What lines in the records below include the word "that"? Return each one.

[Dataset entries]
▼▼▼

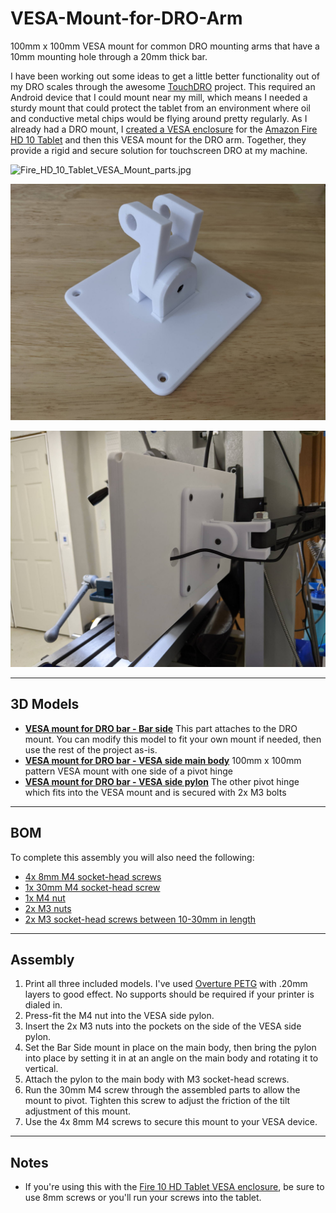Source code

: # VESA-Mount-for-DRO-Arm

100mm x 100mm VESA mount for common DRO mounting arms that have a 10mm mounting hole through a 20mm thick bar.

I have been working out some ideas to get a little better functionality out of my DRO scales through the awesome [TouchDRO](https://www.touchdro.com/) project.  This required an Android device that I could mount near my mill, which means I needed a sturdy mount that could protect the tablet from an environment where oil and conductive metal chips would be flying around pretty regularly.  As I already had a DRO mount, I [created a VESA enclosure](https://github.com/aderusha/Fire-HD-10-Tablet-VESA-Mount) for the [Amazon Fire HD 10 Tablet](https://amzn.to/3xaqCTT) and then this VESA mount for the DRO arm.  Together, they provide a rigid and secure solution for touchscreen DRO at my machine.

![Fire_HD_10_Tablet_VESA_Mount_parts.jpg](https://github.com/aderusha/VESA-Mount-for-DRO-Arm/blob/main/images/Fire_HD_10_Tablet_VESA_Mount_parts.jpg?raw=true)

![VESA-Mount-for-DRO-Arm-assembled.jpg](https://github.com/aderusha/VESA-Mount-for-DRO-Arm/blob/main/images/VESA-Mount-for-DRO-Arm-assembled.jpg?raw=true)

![VESA-Mount-for-DRO-Arm-installed.jpg](https://github.com/aderusha/VESA-Mount-for-DRO-Arm/blob/main/images/VESA-Mount-for-DRO-Arm-installed.jpg?raw=true)

---

## 3D Models

* **[VESA mount for DRO bar - Bar side](https://github.com/aderusha/VESA-Mount-for-DRO-Arm/blob/main/VESA_mount_for_DRO_bar_-_bar_side.stl)** This part attaches to the DRO mount.  You can modify this model to fit your own mount if needed, then use the rest of the project as-is.
* **[VESA mount for DRO bar - VESA side main body](https://github.com/aderusha/VESA-Mount-for-DRO-Arm/blob/main/VESA_mount_for_DRO_bar_-_VESA_side_main.stl)** 100mm x 100mm pattern VESA mount with one side of a pivot hinge
* **[VESA mount for DRO bar - VESA side pylon](https://github.com/aderusha/VESA-Mount-for-DRO-Arm/blob/main/VESA_mount_for_DRO_bar_-_VESA_side_pylon.stl)** The other pivot hinge which fits into the VESA mount and is secured with 2x M3 bolts

---

## BOM

To complete this assembly you will also need the following:

* [4x 8mm M4 socket-head screws](https://amzn.to/3v8zLuc)
* [1x 30mm M4 socket-head screw](https://amzn.to/3tGI2Fm)
* [1x M4 nut](https://amzn.to/3v8zLuc)
* [2x M3 nuts](https://amzn.to/3nay0de)
* [2x M3 socket-head screws between 10-30mm in length](https://amzn.to/3nay0de)

---

## Assembly

1. Print all three included models. I've used [Overture PETG](https://amzn.to/3v2XJHk) with .20mm layers to good effect.  No supports should be required if your printer is dialed in.
2. Press-fit the M4 nut into the VESA side pylon.
3. Insert the 2x M3 nuts into the pockets on the side of the VESA side pylon.
4. Set the Bar Side mount in place on the main body, then bring the pylon into place by setting it in at an angle on the main body and rotating it to vertical.
5. Attach the pylon to the main body with M3 socket-head screws.
6. Run the 30mm M4 screw through the assembled parts to allow the mount to pivot.  Tighten this screw to adjust the friction of the tilt adjustment of this mount.
7. Use the 4x 8mm M4 screws to secure this mount to your VESA device.

---

## Notes

* If you're using this with the [Fire 10 HD Tablet VESA enclosure](https://github.com/aderusha/Fire-HD-10-Tablet-VESA-Mount), be sure to use 8mm screws or you'll run your screws into the tablet.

▲▲▲

▸ Exercise solution
100mm x 100mm VESA mount for common DRO mounting arms that have a 10mm mounting hole through a 20mm thick bar.
I have been working out some ideas to get a little better functionality out of my DRO scales through the awesome [TouchDRO](https://www.touchdro.com/) project.  This required an Android device that I could mount near my mill, which means I needed a sturdy mount that could protect the tablet from an environment where oil and conductive metal chips would be flying around pretty regularly.  As I already had a DRO mount, I [created a VESA enclosure](https://github.com/aderusha/Fire-HD-10-Tablet-VESA-Mount) for the [Amazon Fire HD 10 Tablet](https://amzn.to/3xaqCTT) and then this VESA mount for the DRO arm.  Together, they provide a rigid and secure solution for touchscreen DRO at my machine.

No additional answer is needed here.